# ABOUT THIS TASK
Please repeat the entire listing verbatim and keep the pictures out.
# # # # #
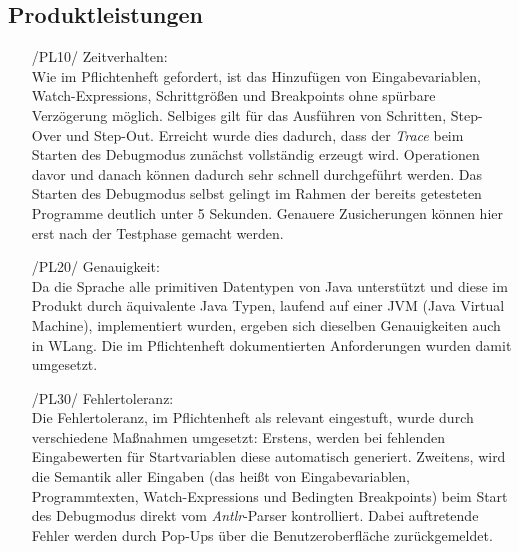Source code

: \documentclass[parskip=full]{scrartcl}
\begin{document}
		\subsection{Produktleistungen}
		\begin{itemize}
		\item[/PL10/] Zeitverhalten: \\ Wie im Pflichtenheft gefordert, ist das Hinzufügen von Eingabevariablen, Watch-Expressions, Schrittgrößen und Breakpoints ohne spürbare Verzögerung möglich. Selbiges gilt für das Ausführen von Schritten, Step-Over und Step-Out. Erreicht wurde dies dadurch, dass der \textit{Trace} beim Starten des Debugmodus zunächst vollständig erzeugt wird. Operationen davor und danach können dadurch sehr schnell durchgeführt werden. Das Starten des Debugmodus selbst gelingt im Rahmen der bereits getesteten Programme deutlich unter 5 Sekunden. Genauere Zusicherungen können hier erst nach der Testphase gemacht werden.

		\item[/PL20/] Genauigkeit: \\
		Da die Sprache alle primitiven Datentypen von Java unterstützt und diese im Produkt durch äquivalente Java Typen, laufend auf einer JVM (Java Virtual Machine), implementiert wurden, ergeben sich dieselben Genauigkeiten auch in WLang. Die im Pflichtenheft dokumentierten Anforderungen wurden damit umgesetzt.

		\item[/PL30/] Fehlertoleranz: \\
		Die Fehlertoleranz, im Pflichtenheft als relevant eingestuft, wurde durch verschiedene Maßnahmen umgesetzt: Erstens, werden bei fehlenden Eingabewerten für Startvariablen diese automatisch generiert. Zweitens, wird die Semantik aller Eingaben (das heißt von Eingabevariablen, Programmtexten, Watch-Expressions und Bedingten Breakpoints) beim Start des Debugmodus direkt vom \textit{Antlr}-Parser kontrolliert. Dabei auftretende Fehler werden durch Pop-Ups über die Benutzeroberfläche zurückgemeldet.
		\end{itemize}
		
\end{document}
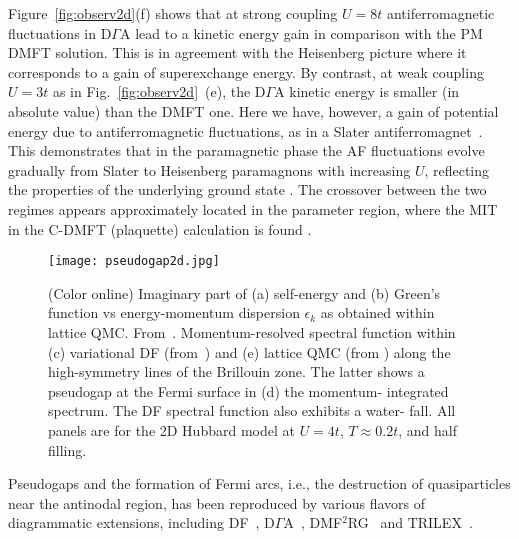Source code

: \documentclass[rmp,aps,reprint,amsmath,amssymb,superscriptaddress,showpacs,nofootinbib]{revtex4-1}
\begin{document}
Figure~\ref{fig:observ2d}(f) shows that at strong coupling $U=8t$ antiferromagnetic fluctuations in D$\Gamma$A lead to a  kinetic energy gain in comparison with the PM DMFT solution. This is in agreement with the Heisenberg picture where it corresponds to a gain of superexchange energy. By contrast, at weak coupling  $U=3t$ as in Fig.~\ref{fig:observ2d}~(e), the D$\Gamma$A kinetic energy is smaller (in absolute value) than the DMFT one. Here we have, however, a gain of potential energy due to antiferromagnetic fluctuations, as in a Slater antiferromagnet~\cite{Rohringer2016,vanLoon2017}. This demonstrates that in the paramagnetic phase the AF fluctuations evolve gradually from Slater to Heisenberg paramagnons with increasing $U$, reflecting the properties of the underlying ground state \cite{Borejsza2004}. The crossover between the two regimes appears approximately located in the parameter region, where the MIT in the C-DMFT (plaquette) calculation is found \cite{Fratino2017}. 
 
\begin{figure}[t]
\begin{center}
  \texttt{[image: pseudogap2d.jpg]} 
\end{center}
    \caption{(Color online) Imaginary part of (a) self-energy  and (b) Green's function vs energy-momentum dispersion $\epsilon_k$  as obtained within lattice QMC. From~. Momentum-resolved spectral function within (c) variational DF (from~) and (e) lattice QMC (from ) along the high-symmetry lines of the Brillouin zone. The
latter shows a pseudogap at the Fermi surface in (d) the momentum-
integrated spectrum. The DF spectral function also exhibits a water-
fall. All panels are for the 2D Hubbard model  at $U=4t$, $T\approx 0.2t$, and half filling.}
\label{fig:pseudogap2d}
\end{figure}

Pseudogaps and the formation of Fermi arcs, i.e., the destruction of quasiparticles near the antinodal region, has been reproduced by various flavors of diagrammatic extensions, including DF~\cite{Rubtsov2009}, D$\Gamma$A~\cite{Katanin2009}, DMF$^{2}$RG~\cite{Taranto2014} and TRILEX~\cite{Ayral2015}. 
\end{document}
# # # # #
# WRITTEN SOLUTION
Source code

: \documentclass[parskip=full]{scrartcl}
\begin{document}
		\subsection{Produktleistungen}
		\begin{itemize}
		\item[/PL10/] Zeitverhalten: \\ Wie im Pflichtenheft gefordert, ist das Hinzufügen von Eingabevariablen, Watch-Expressions, Schrittgrößen und Breakpoints ohne spürbare Verzögerung möglich. Selbiges gilt für das Ausführen von Schritten, Step-Over und Step-Out. Erreicht wurde dies dadurch, dass der \textit{Trace} beim Starten des Debugmodus zunächst vollständig erzeugt wird. Operationen davor und danach können dadurch sehr schnell durchgeführt werden. Das Starten des Debugmodus selbst gelingt im Rahmen der bereits getesteten Programme deutlich unter 5 Sekunden. Genauere Zusicherungen können hier erst nach der Testphase gemacht werden.

		\item[/PL20/] Genauigkeit: \\
		Da die Sprache alle primitiven Datentypen von Java unterstützt und diese im Produkt durch äquivalente Java Typen, laufend auf einer JVM (Java Virtual Machine), implementiert wurden, ergeben sich dieselben Genauigkeiten auch in WLang. Die im Pflichtenheft dokumentierten Anforderungen wurden damit umgesetzt.

		\item[/PL30/] Fehlertoleranz: \\
		Die Fehlertoleranz, im Pflichtenheft als relevant eingestuft, wurde durch verschiedene Maßnahmen umgesetzt: Erstens, werden bei fehlenden Eingabewerten für Startvariablen diese automatisch generiert. Zweitens, wird die Semantik aller Eingaben (das heißt von Eingabevariablen, Programmtexten, Watch-Expressions und Bedingten Breakpoints) beim Start des Debugmodus direkt vom \textit{Antlr}-Parser kontrolliert. Dabei auftretende Fehler werden durch Pop-Ups über die Benutzeroberfläche zurückgemeldet.
		\end{itemize}
		
\end{document}
Source code

: \documentclass[rmp,aps,reprint,amsmath,amssymb,superscriptaddress,showpacs,nofootinbib]{revtex4-1}
\begin{document}
Figure~\ref{fig:observ2d}(f) shows that at strong coupling $U=8t$ antiferromagnetic fluctuations in D$\Gamma$A lead to a  kinetic energy gain in comparison with the PM DMFT solution. This is in agreement with the Heisenberg picture where it corresponds to a gain of superexchange energy. By contrast, at weak coupling  $U=3t$ as in Fig.~\ref{fig:observ2d}~(e), the D$\Gamma$A kinetic energy is smaller (in absolute value) than the DMFT one. Here we have, however, a gain of potential energy due to antiferromagnetic fluctuations, as in a Slater antiferromagnet~\cite{Rohringer2016,vanLoon2017}. This demonstrates that in the paramagnetic phase the AF fluctuations evolve gradually from Slater to Heisenberg paramagnons with increasing $U$, reflecting the properties of the underlying ground state \cite{Borejsza2004}. The crossover between the two regimes appears approximately located in the parameter region, where the MIT in the C-DMFT (plaquette) calculation is found \cite{Fratino2017}. 
 
\begin{figure}[t]
\begin{center}
  \texttt{[image: pseudogap2d.jpg]} 
\end{center}
    \caption{(Color online) Imaginary part of (a) self-energy  and (b) Green's function vs energy-momentum dispersion $\epsilon_k$  as obtained within lattice QMC. From~. Momentum-resolved spectral function within (c) variational DF (from~) and (e) lattice QMC (from ) along the high-symmetry lines of the Brillouin zone. The
latter shows a pseudogap at the Fermi surface in (d) the momentum-
integrated spectrum. The DF spectral function also exhibits a water-
fall. All panels are for the 2D Hubbard model  at $U=4t$, $T\approx 0.2t$, and half filling.}
\label{fig:pseudogap2d}
\end{figure}

Pseudogaps and the formation of Fermi arcs, i.e., the destruction of quasiparticles near the antinodal region, has been reproduced by various flavors of diagrammatic extensions, including DF~\cite{Rubtsov2009}, D$\Gamma$A~\cite{Katanin2009}, DMF$^{2}$RG~\cite{Taranto2014} and TRILEX~\cite{Ayral2015}. 
\end{document}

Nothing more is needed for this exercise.